Aspen, common aspen, Eurasian aspen, European aspen, quaking aspen
Aspen, common aspen, Eurasian aspen, European aspen, quaking aspen (Eng), álamo temblón, temblón (Spa), trèmol (Cat), lertxuna (Baq), álamo tremedor (Glg), choupo-tremedor (Por).
“And there is the quaking aspen [...], ‘Populus tremula, that quivers even with no breeze, and which seems to have a fluid mobility able to produce the gusts itself with its tiny castanets...”.
‘Nuevo viaje de España’, Víctor de la Serna
This is a slender, elongated, deciduous tree which can be up to 30 m tall. It has greenish bark that becomes greyish and cracks with age on the lower areas of the trunk. The leaves are simple and alternate (this character is seen best in the middle of the branches, as at the ends they sometimes appear very close together). Adult leaves are hairless, rounded and irregularly toothed or pointed, but always with blunt tips. The stalk is very long and flat in cross-section. In autumn the leaves change from light green to purple, passing through the entire range of yellows, ochres and reds, which makes this tree very spectacular. The male and female flowers are separate and grow as catkins, which are long hanging stems. The fruits are capsules that open when ripe to release seeds wrapped in a cottony material that helps them be dispersed by the wind. This fluff is often confused with pollen.
Although this species sometimes grows on riverbanks or in river valleys, it tends to be found within deciduous forests, provided that the soil is well developed and has sufficient moisture.
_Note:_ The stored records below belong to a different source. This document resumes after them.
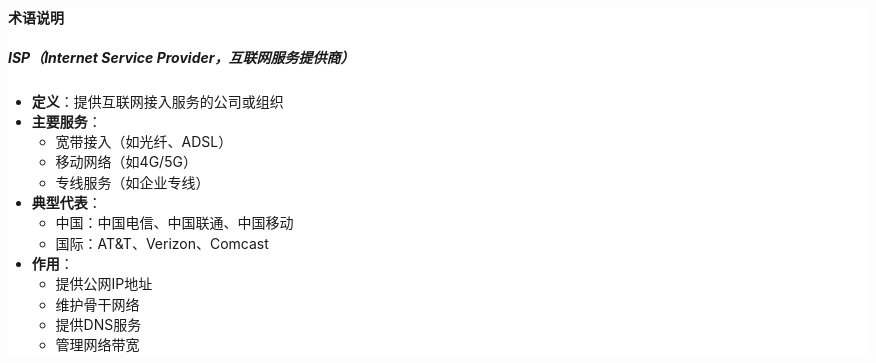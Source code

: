 
#### 术语说明

##### ISP（Internet Service Provider，互联网服务提供商）
- **定义**：提供互联网接入服务的公司或组织
- **主要服务**：
  - 宽带接入（如光纤、ADSL）
  - 移动网络（如4G/5G）
  - 专线服务（如企业专线）
- **典型代表**：
  - 中国：中国电信、中国联通、中国移动
  - 国际：AT&T、Verizon、Comcast
- **作用**：
  - 提供公网IP地址
  - 维护骨干网络
  - 提供DNS服务
  - 管理网络带宽
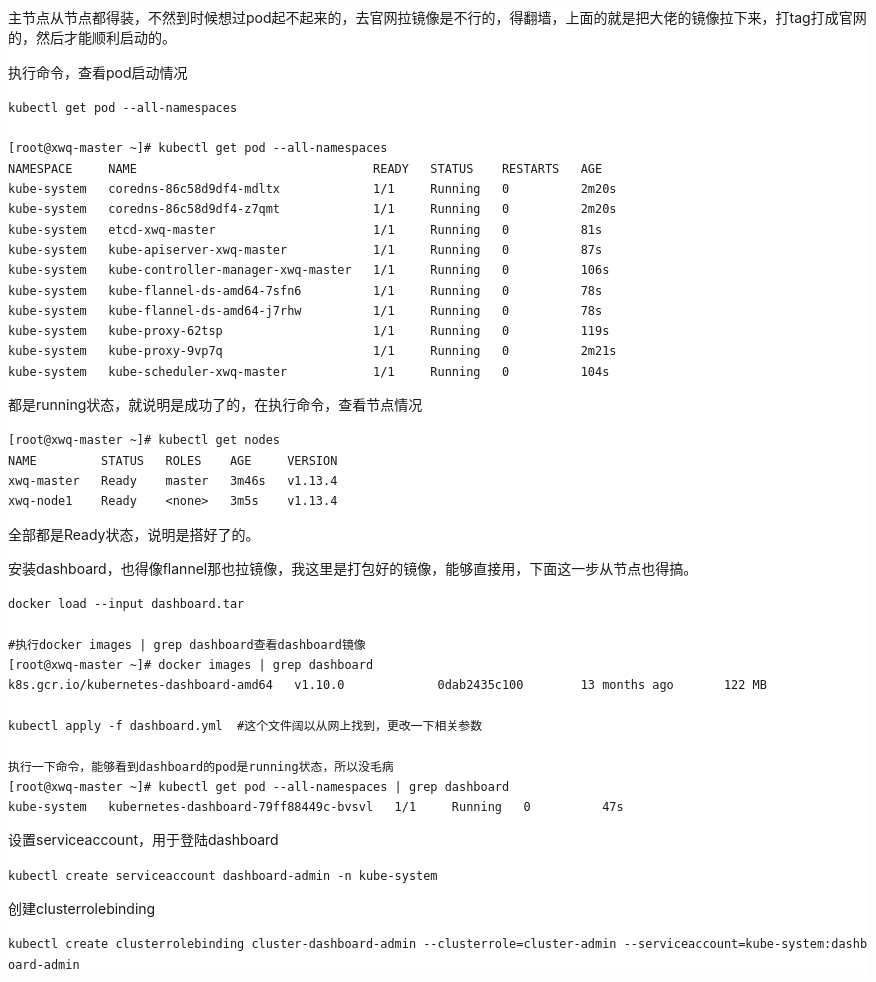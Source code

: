 主节点从节点都得装，不然到时候想过pod起不起来的，去官网拉镜像是不行的，得翻墙，上面的就是把大佬的镜像拉下来，打tag打成官网的，然后才能顺利启动的。

执行命令，查看pod启动情况

```
kubectl get pod --all-namespaces

[root@xwq-master ~]# kubectl get pod --all-namespaces
NAMESPACE     NAME                                 READY   STATUS    RESTARTS   AGE
kube-system   coredns-86c58d9df4-mdltx             1/1     Running   0          2m20s
kube-system   coredns-86c58d9df4-z7qmt             1/1     Running   0          2m20s
kube-system   etcd-xwq-master                      1/1     Running   0          81s
kube-system   kube-apiserver-xwq-master            1/1     Running   0          87s
kube-system   kube-controller-manager-xwq-master   1/1     Running   0          106s
kube-system   kube-flannel-ds-amd64-7sfn6          1/1     Running   0          78s
kube-system   kube-flannel-ds-amd64-j7rhw          1/1     Running   0          78s
kube-system   kube-proxy-62tsp                     1/1     Running   0          119s
kube-system   kube-proxy-9vp7q                     1/1     Running   0          2m21s
kube-system   kube-scheduler-xwq-master            1/1     Running   0          104s
```

都是running状态，就说明是成功了的，在执行命令，查看节点情况

```
[root@xwq-master ~]# kubectl get nodes
NAME         STATUS   ROLES    AGE     VERSION
xwq-master   Ready    master   3m46s   v1.13.4
xwq-node1    Ready    <none>   3m5s    v1.13.4
```

全部都是Ready状态，说明是搭好了的。

安装dashboard，也得像flannel那也拉镜像，我这里是打包好的镜像，能够直接用，下面这一步从节点也得搞。

```
docker load --input dashboard.tar

#执行docker images | grep dashboard查看dashboard镜像
[root@xwq-master ~]# docker images | grep dashboard
k8s.gcr.io/kubernetes-dashboard-amd64   v1.10.0             0dab2435c100        13 months ago       122 MB

kubectl apply -f dashboard.yml  #这个文件阔以从网上找到，更改一下相关参数

执行一下命令，能够看到dashboard的pod是running状态，所以没毛病
[root@xwq-master ~]# kubectl get pod --all-namespaces | grep dashboard
kube-system   kubernetes-dashboard-79ff88449c-bvsvl   1/1     Running   0          47s
```

设置serviceaccount，用于登陆dashboard

```
kubectl create serviceaccount dashboard-admin -n kube-system
```

创建clusterrolebinding

```
kubectl create clusterrolebinding cluster-dashboard-admin --clusterrole=cluster-admin --serviceaccount=kube-system:dashboard-admin
```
It often forms small stands that arise from the resprouting of stumps, and it is considered a pioneer species in forest recolonisation. It grows from sea level up to 2000 m.
This tree occurs naturally across most of Europe and Asia, becoming scarcer toward the south and taking refuge in the mountains. It also appears in some places in the Moroccan Atlas mountains. On the Iberian Peninsula it is distributed across the northern half, Sistema Central and Sistema Ibérico ranges, certain areas in the Sil basin and is scattered throughout the mountains of Cuenca and Guadalajara.